In no event shall any provision of this Agreement or transaction contemplated hereby, give or be deemed to give you any right to continued employment by the Acquiror or any of its Subsidiaries (including, after the Closing, the Company) or affect in any manner the right of your Employer to terminate your employment at any time.
You hereby acknowledge that (i) you have carefully read this Agreement, (ii) following the consummation of the Merger, this Agreement will be enforceable by the Acquiror and the Acquiror will be entitled to seek damages for any breach of this Agreement, (iii) the terms of this Agreement are irrevocable to the fullest extent provided under the laws of the State of Delaware, (iv) you have had adequate opportunity to consult with counsel prior to entering into this Agreement and (v) the material terms of this Agreement will be disclosed to the other stockholders of the Company in connection with the approval of the Merger and related payments to employees.
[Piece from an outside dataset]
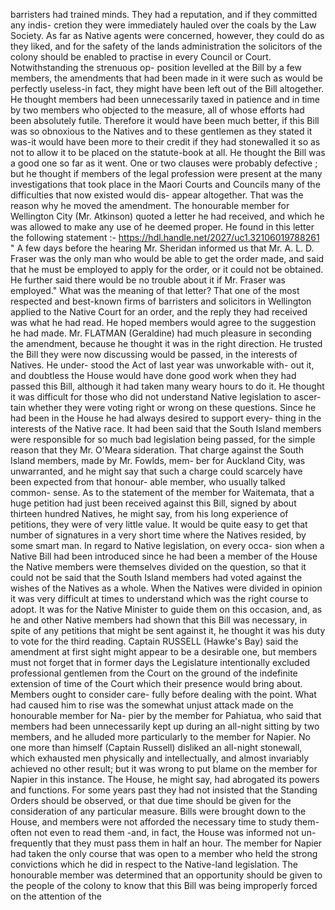 barristers had trained minds. They had a reputation, and if they committed any indis- cretion they were immediately hauled over the coals by the Law Society. As far as Native agents were concerned, however, they could do as they liked, and for the safety of the lands administration the solicitors of the colony should be enabled to practise in every Council or Court. Notwithstanding the strenuous op- position levelled at the Bill by a few members, the amendments that had been made in it were such as would be perfectly useless-in fact, they might have been left out of the Bill altogether. He thought members had been unnecessarily taxed in patience and in time by two members who objected to the measure, all of whose efforts had been absolutely futile. Therefore it would have been much better, if this Bill was so obnoxious to the Natives and to these gentlemen as they stated it was-it would have been more to their credit if they had stonewalled it so as not to allow it to be placed on the statute-book at all. He thought the Bill was a good one so far as it went. One or two clauses were probably defective ; but he thought if members of the legal profession were present at the many investigations that took place in the Maori Courts and Councils many of the difficulties that now existed would dis- appear altogether. That was the reason why he moved the amendment. The honourable member for Wellington City (Mr. Atkinson) quoted a letter he had received, and which he was allowed to make any use of he deemed proper. He found in this letter the following statement :- https://hdl.handle.net/2027/uc1.32106019788261 " A few days before the hearing Mr. Sheridan informed us that Mr. A. L. D. Fraser was the only man who would be able to get the order made, and said that he must be employed to apply for the order, or it could not be obtained. He further said there would be no trouble about it if Mr. Fraser was employed." What was the meaning of that letter? That one of the most respected and best-known firms of barristers and solicitors in Wellington applied to the Native Court for an order, and the reply they had received was what he had read. He hoped members would agree to the suggestion he had made. Mr. FLATMAN (Geraldine) had much pleasure in seconding the amendment, because he thought it was in the right direction. He trusted the Bill they were now discussing would be passed, in the interests of Natives. He under- stood the Act of last year was unworkable with- out it, and doubtless the House would have done good work when they had passed this Bill, although it had taken many weary hours to do it. He thought it was difficult for those who did not understand Native legislation to ascer- tain whether they were voting right or wrong on these questions. Since he had been in the House he had always desired to support every- thing in the interests of the Native race. It had been said that the South Island members were responsible for so much bad legislation being passed, for the simple reason that they Mr. O'Meara sideration. That charge against the South <!-- PageHeader="\-" --> Island members, made by Mr. Fowlds, mem- ber for Auckland City, was unwarranted, and he might say that such a charge could scarcely have been expected from that honour- able member, who usually talked common- sense. As to the statement of the member for Waitemata, that a huge petition had just been received against this Bill, signed by about thirteen hundred Natives, he might say, from his long experience of petitions, they were of very little value. It would be quite easy to get that number of signatures in a very short time where the Natives resided, by some smart man. In regard to Native legislation, on every occa- sion when a Native Bill had been introduced since he had been a member of the House the Native members were themselves divided on the question, so that it could not be said that the South Island members had voted against the wishes of the Natives as a whole. When the Natives were divided in opinion it was very difficult at times to understand which was the right course to adopt. It was for the Native Minister to guide them on this occasion, and, as he and other Native members had shown that this Bill was necessary, in spite of any petitions that might be sent against it, he thought it was his duty to vote for the third reading. Captain RUSSELL (Hawke's Bay) said the amendment at first sight might appear to be a desirable one, but members must not forget that in former days the Legislature intentionally excluded professional gentlemen from the Court on the ground of the indefinite extension of time of the Court which their presence would bring about. Members ought to consider care- fully before dealing with the point. What had caused him to rise was the somewhat unjust attack made on the honourable member for Na- pier by the member for Pahiatua, who said that members had been unnecessarily kept up during an all-night sitting by two members, and he alluded more particularly to the member for Napier. No one more than himself (Captain Russell) disliked an all-night stonewall, which exhausted men physically and intellectually, and almost invariably achieved no other result; but it was wrong to put blame on the member for Napier in this instance. The House, he might say, had abrogated its powers and functions. For some years past they had not insisted that the Standing Orders should be observed, or that due time should be given for the consideration of any particular measure. Bills were brought down to the House, and members were not afforded the necessary time to study them-often not even to read them -and, in fact, the House was informed not un- frequently that they must pass them in half an hour. The member for Napier had taken the only course that was open to a member who held the strong convictions which he did in respect to the Native-land legislation. The honourable member was determined that an opportunity should be given to the people of the colony to know that this Bill was being improperly forced on the attention of the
The Acquiror acknowledges and agrees that this Agreement shall be binding upon, inure to the benefit of, and be enforceable by, the parties hereto and their respective successors and assigns. Without the prior written consent of the other party hereto, neither party hereunder shall have the right to assign, pledge, hypothecate or otherwise transfer, in whole or in part, its rights or obligations under this Agreement.
This Agreement, the Merger Agreement and the documents and instruments and other agreements specifically referred to herein or therein or delivered pursuant hereto or thereto, including all the exhibits and schedules attached hereto or thereto constitute the entire agreement among the parties hereto with respect to the subject matter hereof and supersede all prior agreements and understandings, both written and oral, with respect to the Deferred Contingent Merger Consideration (including the terms of any stock purchase, stock restriction or similar agreement, equity grant or award, offer letter, employment agreement or other plan, agreement or arrangement, between the you and the Company).
This Agreement may be signed in one or more counterparts, each of which will be deemed an original and all of which will constitute one instrument.
If any provision of this Agreement is determined to be illegal, invalid or unenforceable, such provision shall be fully severable to the extent of such illegality, invalidity or unenforceability and the remaining provisions shall remain in full force and effect and shall be construed without giving effect to the illegal, invalid or unenforceable provisions.
[SIGNATURE PAGE FOLLOWS]
Very truly yours, | |||
WAL-MART STORES, INC. | |||
a Delaware corporation | |||
By: | /S/ XXXXX XXXXXX | ||
Name: | Xxxxx XxXxxx | ||
Title: | Vice President Corporate Development | ||
Agreed and acknowledged as of the date first written above: | |||
/S/ XXXX XXXX | |||
Xxxx Xxxx |
Annex A
Consideration Schedule
Date of Installment | Percentage of the Deferred Contingent Merger Consideration |
The date that is the 12-month anniversary of the Closing Date | 6.67% |
Each date that is a monthly anniversary of the Closing Date, starting on the date that is the 13-month anniversary of the Closing Date, and ending on the date that is the 24-month anniversary, inclusively | 1.11% |
Each date that is a monthly anniversary of the Closing Date, starting on the date that is the 25-month anniversary of the Closing Date, and ending on the date that is the 36-month anniversary, inclusively | 1.67% |
Each date that is a monthly anniversary of the Closing Date, starting on the date that is the 37-month anniversary of the Closing Date, and ending on the date that is the 48-month anniversary, inclusively | 2.22% |
Each date that is a monthly anniversary of the Closing Date, starting on the date that is the 49-month anniversary of the Closing Date, and ending on the date that is the 60-month anniversary, inclusively | 2.78% |
For the avoidance of doubt, in no circumstance shall more than 100% of the Deferred Contingent Merger Consideration be paid or payable to you under this Agreement, in the aggregate.